Hi, @ElectoralCommUK – @CaralNiChuilin says you stopped her party publishing facts that are in the public domain. Is that true?
— Nicholas Whyte (@nwbrux) May 2, 2015
Hopefully Nicholas will let us know if/when the Electoral Commission responds…
It does, however, raise the question of which “last election figures” Carál Ní Chuilín is claiming the party wanted to use, but were prevented from doing so?
Logically, the first choice would be the 2010 Westminster General Election. But when we look at the results for North Belfast in 2010 we see the following [All figures from the indispensable Ark]
Designated Unionist parties (DUP(40%) + UCUNF(7.7%) [UUP/Conservative]) – 47.7%
Designated Nationalist parties (Sinn Féin(34%) + SDLP(12.3%)) – 46.3%
Other (Alliance(4.9%) + Independent(1.1%)) – 6%
Not quite the result Sinn Féin were implying by using those 2011 census figures for Catholic v Protestant…
Perhaps Carál Ní Chuilín meant the 2011 Assembly Election?
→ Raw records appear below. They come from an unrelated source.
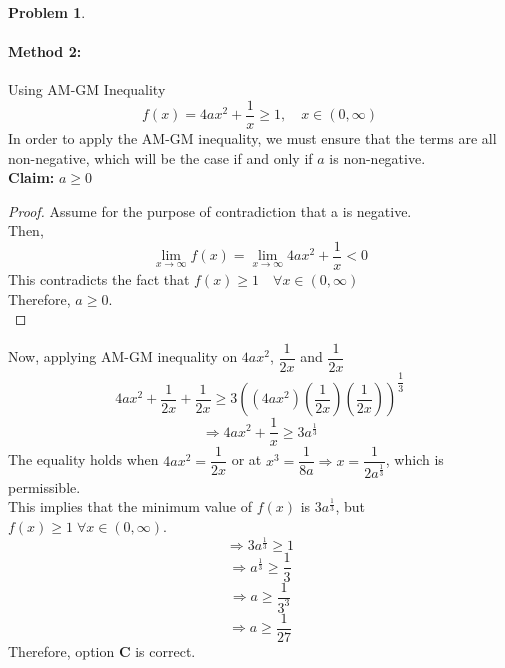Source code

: \documentclass[14]{article}
\theoremstyle{definition}
\newtheorem{prob}{Problem}
\theoremstyle{case}
\begin{document}
\begin{prob}
\paragraph{Method 2:} Using AM-GM Inequality
\[f(x) = 4ax^2 + \dfrac1{x} \geq 1, \quad x \in (0, \infty)\]
In order to apply the AM-GM inequality, we must ensure that the terms are all non-negative, which will be the case if and only if $a$ is non-negative.\\
\textbf{Claim:} $a \geq 0$
\begin{proof}
Assume for the purpose of contradiction that a is negative.\\
Then,
\[\lim\limits_{x \to \infty} f(x) = \lim\limits_{x \to \infty} 4ax^2 + \dfrac1{x} < 0\]
This contradicts the fact that $f(x) \geq 1 \quad \forall x \in (0, \infty)$\\
Therefore, $a \geq 0$.\\
\end{proof}
Now, applying AM-GM inequality on $4ax^2$, $\dfrac1{2x}$ and $\dfrac1{2x}$
\[4ax^2 + \dfrac1{2x} + \dfrac1{2x} \geq 3 \left( (4ax^2)\left(\dfrac1{2x}\right)\left(\dfrac1{2x}\right) \right)^{\dfrac13}\]
\[\Rightarrow 4ax^2 + \dfrac1{x} \geq 3a^{\frac13}\]
The equality holds when $4ax^2 = \dfrac1{2x}$ or at $x^3 = \dfrac1{8a} \Rightarrow x = \dfrac1{2a^{\frac13}}$, which is permissible.\\
This implies that the minimum value of $f(x)$ is $3a^{\frac13}$, but $f(x) \geq 1 \; \forall x \in (0, \infty)$.\\
\[\Rightarrow 3a^{\frac13} \geq 1\]
\[\Rightarrow a^{\frac13} \geq \dfrac13\]
\[\Rightarrow a \geq \dfrac1{3^3}\]
\[\Rightarrow a \geq \dfrac1{27}\]
Therefore, option \textbf{C} is correct.
\end{prob}
\pagebreak
\end{document}
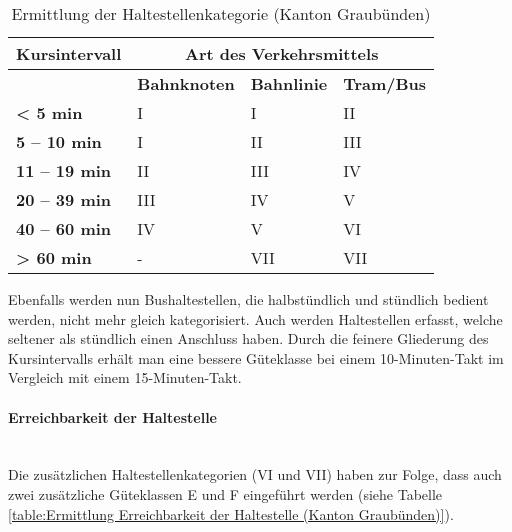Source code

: \begin{table}[ht]
    \begin{tabular}[c]{l p{4.0cm} p{4.0cm} p{4.0cm}}
        \toprule
        \textbf{Kursintervall}
                                & \multicolumn{3}{c}{\textbf{Art des Verkehrsmittels}}\\
        \midrule
        \textbf{}
                                & \textbf{Bahnknoten}
                                & \textbf{Bahnlinie}
                                & \textbf{Tram/Bus}\\
        \textbf{< 5 min}
                                & I
                                & I
                                & II\\
        \cellcolor{red!25}\textbf{5 -- 10 min}
                                & I
                                & II
                                & III\\
        \cellcolor{red!25}\textbf{11 -- 19 min}
                                & II
                                & III
                                & IV\\
        \textbf{20 -- 39 min}
                                & III
                                & IV
                                & V\\
        \textbf{40 -- 60 min}
                                & IV
                                & V
                                & \cellcolor{red!25}VI\\
        \cellcolor{red!25}\textbf{> 60 min}
                                & -
                                & \cellcolor{red!25}VII
                                & \cellcolor{red!25}VII\\
        \bottomrule
    \end{tabular}
    \caption{Ermittlung der Haltestellenkategorie (Kanton Graubünden)}
    \label{table:Ermittlung der Haltestellenkategorie (Kanton Graubünden)}
\end{table}

Ebenfalls werden nun Bushaltestellen, die halbstündlich und stündlich bedient werden, nicht mehr gleich kategorisiert.
Auch werden Haltestellen erfasst, welche seltener als stündlich einen Anschluss haben.
Durch die feinere Gliederung des Kursintervalls erhält man eine bessere Güteklasse bei einem 10-Minuten-Takt im Vergleich mit einem 15-Minuten-Takt.

\paragraph{Erreichbarkeit der Haltestelle}~\\
\label{Berechnungsmethodik Kanton Graubünden:Erreichbarkeit der Haltestelle}
Die zusätzlichen Haltestellenkategorien (VI und VII) haben zur Folge, dass auch zwei zusätzliche Güteklassen E und F eingeführt werden (siehe Tabelle \ref{table:Ermittlung Erreichbarkeit der Haltestelle (Kanton Graubünden)}).

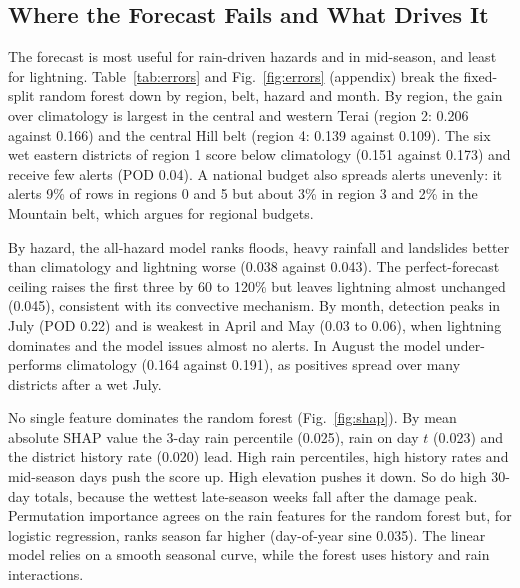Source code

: \documentclass[conference]{IEEEtran}
\begin{document}
\subsection{Where the Forecast Fails and What Drives It}
The forecast is most useful for rain-driven hazards and in mid-season, and least for lightning. Table~\ref{tab:errors} and Fig.~\ref{fig:errors} (appendix) break the fixed-split random forest down by region, belt, hazard and month. By region, the gain over climatology is largest in the central and western Terai (region 2: 0.206 against 0.166) and the central Hill belt (region 4: 0.139 against 0.109). The six wet eastern districts of region 1 score below climatology (0.151 against 0.173) and receive few alerts (POD 0.04). A national budget also spreads alerts unevenly: it alerts 9\% of rows in regions 0 and 5 but about 3\% in region 3 and 2\% in the Mountain belt, which argues for regional budgets.

By hazard, the all-hazard model ranks floods, heavy rainfall and landslides better than climatology and lightning worse (0.038 against 0.043). The perfect-forecast ceiling raises the first three by 60 to 120\% but leaves lightning almost unchanged (0.045), consistent with its convective mechanism. By month, detection peaks in July (POD 0.22) and is weakest in April and May (0.03 to 0.06), when lightning dominates and the model issues almost no alerts. In August the model under-performs climatology (0.164 against 0.191), as positives spread over many districts after a wet July.

\begin{table}[t]
\caption{Random forest (set A, fixed split) on test 2024 to 2025 by region, belt and hazard, with POD at the national 5\% budget. Hazard rows score the all-hazard model against each hazard's own label.}
\label{tab:errors}
\centering
\scriptsize

\end{table}

No single feature dominates the random forest (Fig.~\ref{fig:shap}). By mean absolute SHAP value the 3-day rain percentile (0.025), rain on day $t$ (0.023) and the district history rate (0.020) lead. High rain percentiles, high history rates and mid-season days push the score up. High elevation pushes it down. So do high 30-day totals, because the wettest late-season weeks fall after the damage peak. Permutation importance agrees on the rain features for the random forest but, for logistic regression, ranks season far higher (day-of-year sine 0.035). The linear model relies on a smooth seasonal curve, while the forest uses history and rain interactions.
\end{document}
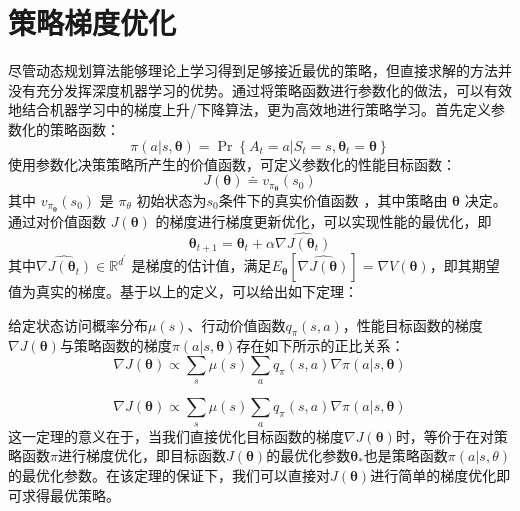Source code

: \section{策略梯度优化}

尽管动态规划算法能够理论上学习得到足够接近最优的策略，但直接求解的方法并没有充分发挥深度机器学习的优势。通过将策略函数进行参数化的做法，可以有效地结合机器学习中的梯度上升/下降算法，更为高效地进行策略学习。首先定义参数化的策略函数：
\begin{equation}
\pi ( a | s , \boldsymbol { \theta } ) = \operatorname { Pr } \left\{ A _ { t } = a | S _ { t } = s , \boldsymbol { \theta } _ { t } = \boldsymbol { \theta } \right\}
\end{equation}
使用参数化决策策略所产生的价值函数，可定义参数化的性能目标函数：
\begin{equation}
    J(\boldsymbol{\theta}) \doteq v_{\pi_{\boldsymbol{\theta}}}\left(s_{0}\right)
\end{equation}
其中 $v_{\pi_{\boldsymbol{\theta}}}\left(s_{0}\right)$ 是 $\pi_\theta$ 初始状态为$s_0$条件下的真实价值函数 ，其中策略由 $\boldsymbol{\theta}$ 决定。通过对价值函数 $J ( \boldsymbol { \theta } )$ 的梯度进行梯度更新优化，可以实现性能的最优化，即
\begin{equation}
\boldsymbol { \theta } _ { t + 1 } = \boldsymbol { \theta } _ { t } + \alpha \widehat { \nabla J \left( \boldsymbol { \theta } _ { t } \right) }
\end{equation}
其中$\widehat { \nabla J \left( \boldsymbol { \theta } _ { t } \right) } \in \mathbb { R } ^ { d ^ { \prime } }$ 是梯度的估计值，满足$E_\boldsymbol{\theta}\left[\widehat { \nabla J \left( \boldsymbol { \theta } \right) }\right]=\nabla V(\boldsymbol{\theta})$，即其期望值为真实的梯度。基于以上的定义，可以给出如下定理：
\begin{theorem}
给定状态访问概率分布$\mu(s)$、行动价值函数$q_\pi(s,a)$，性能目标函数的梯度$\nabla J(\boldsymbol{\theta})$与策略函数的梯度$\pi(a | s, \boldsymbol{\theta})$存在如下所示的正比关系：
\begin{equation}
    \nabla J(\boldsymbol{\theta}) \propto \sum_{s} \mu(s) \sum_{a} q_{\pi}(s, a) \nabla \pi(a | s, \boldsymbol{\theta})
\end{equation}
\end{theorem}

\begin{equation}
    \nabla J(\boldsymbol{\theta}) \propto \sum_{s} \mu(s) \sum_{a} q_{\pi}(s, a) \nabla \pi(a | s, \boldsymbol{\theta})
\end{equation}
这一定理的意义在于，当我们直接优化目标函数的梯度$\nabla J(\boldsymbol{\theta})$时，等价于在对策略函数$\pi$进行梯度优化，即目标函数$J(\boldsymbol{\theta})$的最优化参数$\boldsymbol{\theta_*}$也是策略函数$\pi(a|s,\theta)$的最优化参数。在该定理的保证下，我们可以直接对$J(\boldsymbol{\theta})$进行简单的梯度优化即可求得最优策略。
Here are those results
Designated Unionist parties (DUP(37.1%) + UUP(8.2%)) – 45.3%
Designated Nationalist parties (Sinn Féin(31.9%) + SDLP(12%)) – 43.9%
Other (Alliance(6.3%) + Independent(3.5%) + Workers Party(1%)) – 10.8%
Again, not quite the result Sinn Féin were implying by using those 2011 census figures for Catholic v Protestant…
Rather than risk being accused of sectarianism – as Sinn Féin was when an industrial tribunal found that the then NI Regional Development Minister, Conor Murphy, appointed the chairman of NI Water “because he was not from a Protestant background and because he was known to the Minister and his ministerial colleagues” – by using the 2011 census’ breakdown of the constituency by religion in support of the party’s claim that Gerry Kelly can win, the party could have pointed to other, perhaps more relevant, figures from that census. As the ever indispensable Ark notes for North Belfast
In the multi-option national identity question, 48.66% said that they had British identity (10th of 18 constituencies), 29.88% said that they had Irish identity (9th), 27.28% Northern Irish (15th), 1.26% English, Scots or Welsh (14th), and 3.09% something other (7th). [added emphasis]
[That wouldn’t support the party’s claim! – Ed] Indeed, but neither does the Catholic v Protestant figures…
Update Progress! Of sorts…
Apologies to @eoni_official for error in my tweet on North Belfast leaflet "election commission vetoed using last election figures" 1/2
— Carál Ní Chuilín MLA (@CaralNiChuilin) May 3, 2015
Meanwhile, some political reaction. From the BBC report.
Ulster Unionist Tom Elliott said the leaflet was blatantly sectarian.
“Sinn Féin are engaged in the worst and most blatant kind of sectarian campaign yet exhibited by a political party during the general election,” he said.
“In their headlong rush to try and win the Westminster seat of North Belfast, they have resorted to the lowest common denominator – sectarianism.
“They will have offended many people across the denominations.”
Nuala McAllister of the Alliance Party said there was “nowhere else in these islands where it would be acceptable to target people on the basis of their religion”.
“This would be equivalent to a city in the north of England where a party puts out letters highlighting the percentage of the population that is Christian versus the percentage of the population that is Muslim,” she said.
“The more that we talk about this divide, the more that we talk about this sectarian headcount, it just perpetuates the divide more. This is lazy politics.”